Pictures paired with source code:
------------------------
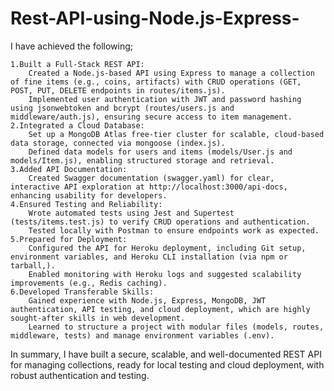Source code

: # Rest-API-using-Node.js-Express-
I have achieved the following;

    1.Built a Full-Stack REST API:
        Created a Node.js-based API using Express to manage a collection of fine items (e.g., coins, artifacts) with CRUD operations (GET, POST, PUT, DELETE endpoints in routes/items.js).
        Implemented user authentication with JWT and password hashing using jsonwebtoken and bcrypt (routes/users.js and middleware/auth.js), ensuring secure access to item management.
    2.Integrated a Cloud Database:
        Set up a MongoDB Atlas free-tier cluster for scalable, cloud-based data storage, connected via mongoose (index.js).
        Defined data models for users and items (models/User.js and models/Item.js), enabling structured storage and retrieval.
    3.Added API Documentation:
        Created Swagger documentation (swagger.yaml) for clear, interactive API exploration at http://localhost:3000/api-docs, enhancing usability for developers.
    4.Ensured Testing and Reliability:
        Wrote automated tests using Jest and Supertest (tests/items.test.js) to verify CRUD operations and authentication.
        Tested locally with Postman to ensure endpoints work as expected.
    5.Prepared for Deployment:
        Configured the API for Heroku deployment, including Git setup, environment variables, and Heroku CLI installation (via npm or tarball,).
        Enabled monitoring with Heroku logs and suggested scalability improvements (e.g., Redis caching).
    6.Developed Transferable Skills:
        Gained experience with Node.js, Express, MongoDB, JWT authentication, API testing, and cloud deployment, which are highly sought-after skills in web development.
        Learned to structure a project with modular files (models, routes, middleware, tests) and manage environment variables (.env).

In summary, I have built a secure, scalable, and well-documented REST API for managing collections, ready for local testing and cloud deployment, with robust authentication and testing.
------------------------
TASK STATEMENT
Exactly as written, copy the entries above without their pictures.

EXPECTED ANSWER
Source code

: # Rest-API-using-Node.js-Express-
I have achieved the following;

    1.Built a Full-Stack REST API:
        Created a Node.js-based API using Express to manage a collection of fine items (e.g., coins, artifacts) with CRUD operations (GET, POST, PUT, DELETE endpoints in routes/items.js).
        Implemented user authentication with JWT and password hashing using jsonwebtoken and bcrypt (routes/users.js and middleware/auth.js), ensuring secure access to item management.
    2.Integrated a Cloud Database:
        Set up a MongoDB Atlas free-tier cluster for scalable, cloud-based data storage, connected via mongoose (index.js).
        Defined data models for users and items (models/User.js and models/Item.js), enabling structured storage and retrieval.
    3.Added API Documentation:
        Created Swagger documentation (swagger.yaml) for clear, interactive API exploration at http://localhost:3000/api-docs, enhancing usability for developers.
    4.Ensured Testing and Reliability:
        Wrote automated tests using Jest and Supertest (tests/items.test.js) to verify CRUD operations and authentication.
        Tested locally with Postman to ensure endpoints work as expected.
    5.Prepared for Deployment:
        Configured the API for Heroku deployment, including Git setup, environment variables, and Heroku CLI installation (via npm or tarball,).
        Enabled monitoring with Heroku logs and suggested scalability improvements (e.g., Redis caching).
    6.Developed Transferable Skills:
        Gained experience with Node.js, Express, MongoDB, JWT authentication, API testing, and cloud deployment, which are highly sought-after skills in web development.
        Learned to structure a project with modular files (models, routes, middleware, tests) and manage environment variables (.env).

In summary, I have built a secure, scalable, and well-documented REST API for managing collections, ready for local testing and cloud deployment, with robust authentication and testing.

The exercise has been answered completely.